PROBLEM -> Set the data down again, exactly as it reads, but without the pictures.

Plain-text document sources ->

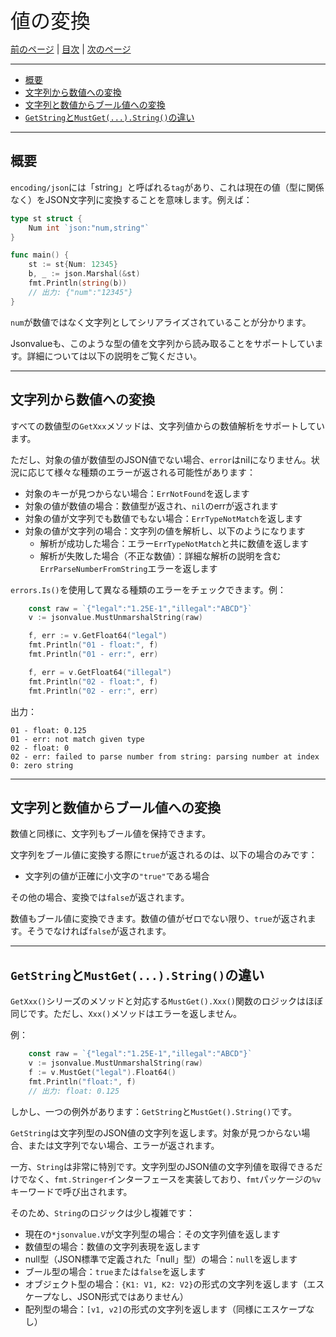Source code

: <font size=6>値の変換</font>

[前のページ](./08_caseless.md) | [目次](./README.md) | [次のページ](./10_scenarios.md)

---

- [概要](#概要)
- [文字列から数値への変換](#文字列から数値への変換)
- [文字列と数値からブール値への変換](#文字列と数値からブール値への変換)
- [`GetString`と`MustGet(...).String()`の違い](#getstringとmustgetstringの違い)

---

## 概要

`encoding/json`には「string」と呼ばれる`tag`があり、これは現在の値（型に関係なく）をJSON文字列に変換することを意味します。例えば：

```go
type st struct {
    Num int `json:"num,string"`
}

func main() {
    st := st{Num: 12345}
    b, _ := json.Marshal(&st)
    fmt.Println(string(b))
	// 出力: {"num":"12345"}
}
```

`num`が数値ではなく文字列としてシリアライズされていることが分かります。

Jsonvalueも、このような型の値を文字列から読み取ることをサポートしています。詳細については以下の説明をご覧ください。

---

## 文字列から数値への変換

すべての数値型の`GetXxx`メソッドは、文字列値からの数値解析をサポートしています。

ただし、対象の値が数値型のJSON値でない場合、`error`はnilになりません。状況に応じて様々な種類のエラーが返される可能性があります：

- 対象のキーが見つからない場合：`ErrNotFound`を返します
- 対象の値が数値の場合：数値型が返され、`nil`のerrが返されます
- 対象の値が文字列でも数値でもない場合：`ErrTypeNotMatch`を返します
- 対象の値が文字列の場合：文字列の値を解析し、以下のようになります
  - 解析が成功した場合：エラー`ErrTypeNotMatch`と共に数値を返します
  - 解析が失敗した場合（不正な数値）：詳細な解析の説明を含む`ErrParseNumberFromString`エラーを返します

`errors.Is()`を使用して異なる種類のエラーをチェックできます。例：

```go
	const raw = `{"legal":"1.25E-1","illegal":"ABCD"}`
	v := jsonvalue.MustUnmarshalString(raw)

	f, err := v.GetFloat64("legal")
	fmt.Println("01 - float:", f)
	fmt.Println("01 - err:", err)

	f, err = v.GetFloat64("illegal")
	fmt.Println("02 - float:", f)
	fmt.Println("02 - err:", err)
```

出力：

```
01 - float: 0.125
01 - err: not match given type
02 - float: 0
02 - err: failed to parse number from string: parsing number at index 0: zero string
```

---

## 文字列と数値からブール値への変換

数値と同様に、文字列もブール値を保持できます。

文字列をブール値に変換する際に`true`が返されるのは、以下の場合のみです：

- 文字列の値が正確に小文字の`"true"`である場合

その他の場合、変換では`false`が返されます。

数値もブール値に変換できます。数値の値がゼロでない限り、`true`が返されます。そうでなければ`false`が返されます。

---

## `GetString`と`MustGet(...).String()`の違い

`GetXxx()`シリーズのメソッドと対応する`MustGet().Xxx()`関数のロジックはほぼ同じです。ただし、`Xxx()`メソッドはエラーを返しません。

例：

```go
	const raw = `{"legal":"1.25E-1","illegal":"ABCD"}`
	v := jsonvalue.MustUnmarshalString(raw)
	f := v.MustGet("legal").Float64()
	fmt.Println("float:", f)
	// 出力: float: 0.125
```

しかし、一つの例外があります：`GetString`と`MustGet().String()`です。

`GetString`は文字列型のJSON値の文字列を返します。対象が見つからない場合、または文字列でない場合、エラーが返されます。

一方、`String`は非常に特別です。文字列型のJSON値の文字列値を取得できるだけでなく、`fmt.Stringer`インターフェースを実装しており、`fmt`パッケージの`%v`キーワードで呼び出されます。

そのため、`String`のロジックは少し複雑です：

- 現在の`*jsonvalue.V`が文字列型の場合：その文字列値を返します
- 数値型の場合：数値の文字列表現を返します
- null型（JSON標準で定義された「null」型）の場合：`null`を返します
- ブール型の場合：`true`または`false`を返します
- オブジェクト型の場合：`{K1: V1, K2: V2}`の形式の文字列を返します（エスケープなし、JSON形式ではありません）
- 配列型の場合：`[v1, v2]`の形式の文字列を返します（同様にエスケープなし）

ANSWER BOX ->
Source code

: <font size=6>値の変換</font>

[前のページ](./08_caseless.md) | [目次](./README.md) | [次のページ](./10_scenarios.md)

---

- [概要](#概要)
- [文字列から数値への変換](#文字列から数値への変換)
- [文字列と数値からブール値への変換](#文字列と数値からブール値への変換)
- [`GetString`と`MustGet(...).String()`の違い](#getstringとmustgetstringの違い)

---

## 概要

`encoding/json`には「string」と呼ばれる`tag`があり、これは現在の値（型に関係なく）をJSON文字列に変換することを意味します。例えば：

```go
type st struct {
    Num int `json:"num,string"`
}

func main() {
    st := st{Num: 12345}
    b, _ := json.Marshal(&st)
    fmt.Println(string(b))
	// 出力: {"num":"12345"}
}
```

`num`が数値ではなく文字列としてシリアライズされていることが分かります。

Jsonvalueも、このような型の値を文字列から読み取ることをサポートしています。詳細については以下の説明をご覧ください。

---

## 文字列から数値への変換

すべての数値型の`GetXxx`メソッドは、文字列値からの数値解析をサポートしています。

ただし、対象の値が数値型のJSON値でない場合、`error`はnilになりません。状況に応じて様々な種類のエラーが返される可能性があります：

- 対象のキーが見つからない場合：`ErrNotFound`を返します
- 対象の値が数値の場合：数値型が返され、`nil`のerrが返されます
- 対象の値が文字列でも数値でもない場合：`ErrTypeNotMatch`を返します
- 対象の値が文字列の場合：文字列の値を解析し、以下のようになります
  - 解析が成功した場合：エラー`ErrTypeNotMatch`と共に数値を返します
  - 解析が失敗した場合（不正な数値）：詳細な解析の説明を含む`ErrParseNumberFromString`エラーを返します

`errors.Is()`を使用して異なる種類のエラーをチェックできます。例：

```go
	const raw = `{"legal":"1.25E-1","illegal":"ABCD"}`
	v := jsonvalue.MustUnmarshalString(raw)

	f, err := v.GetFloat64("legal")
	fmt.Println("01 - float:", f)
	fmt.Println("01 - err:", err)

	f, err = v.GetFloat64("illegal")
	fmt.Println("02 - float:", f)
	fmt.Println("02 - err:", err)
```

出力：

```
01 - float: 0.125
01 - err: not match given type
02 - float: 0
02 - err: failed to parse number from string: parsing number at index 0: zero string
```

---

## 文字列と数値からブール値への変換

数値と同様に、文字列もブール値を保持できます。

文字列をブール値に変換する際に`true`が返されるのは、以下の場合のみです：

- 文字列の値が正確に小文字の`"true"`である場合

その他の場合、変換では`false`が返されます。

数値もブール値に変換できます。数値の値がゼロでない限り、`true`が返されます。そうでなければ`false`が返されます。

---

## `GetString`と`MustGet(...).String()`の違い

`GetXxx()`シリーズのメソッドと対応する`MustGet().Xxx()`関数のロジックはほぼ同じです。ただし、`Xxx()`メソッドはエラーを返しません。

例：

```go
	const raw = `{"legal":"1.25E-1","illegal":"ABCD"}`
	v := jsonvalue.MustUnmarshalString(raw)
	f := v.MustGet("legal").Float64()
	fmt.Println("float:", f)
	// 出力: float: 0.125
```

しかし、一つの例外があります：`GetString`と`MustGet().String()`です。

`GetString`は文字列型のJSON値の文字列を返します。対象が見つからない場合、または文字列でない場合、エラーが返されます。

一方、`String`は非常に特別です。文字列型のJSON値の文字列値を取得できるだけでなく、`fmt.Stringer`インターフェースを実装しており、`fmt`パッケージの`%v`キーワードで呼び出されます。

そのため、`String`のロジックは少し複雑です：

- 現在の`*jsonvalue.V`が文字列型の場合：その文字列値を返します
- 数値型の場合：数値の文字列表現を返します
- null型（JSON標準で定義された「null」型）の場合：`null`を返します
- ブール型の場合：`true`または`false`を返します
- オブジェクト型の場合：`{K1: V1, K2: V2}`の形式の文字列を返します（エスケープなし、JSON形式ではありません）
- 配列型の場合：`[v1, v2]`の形式の文字列を返します（同様にエスケープなし）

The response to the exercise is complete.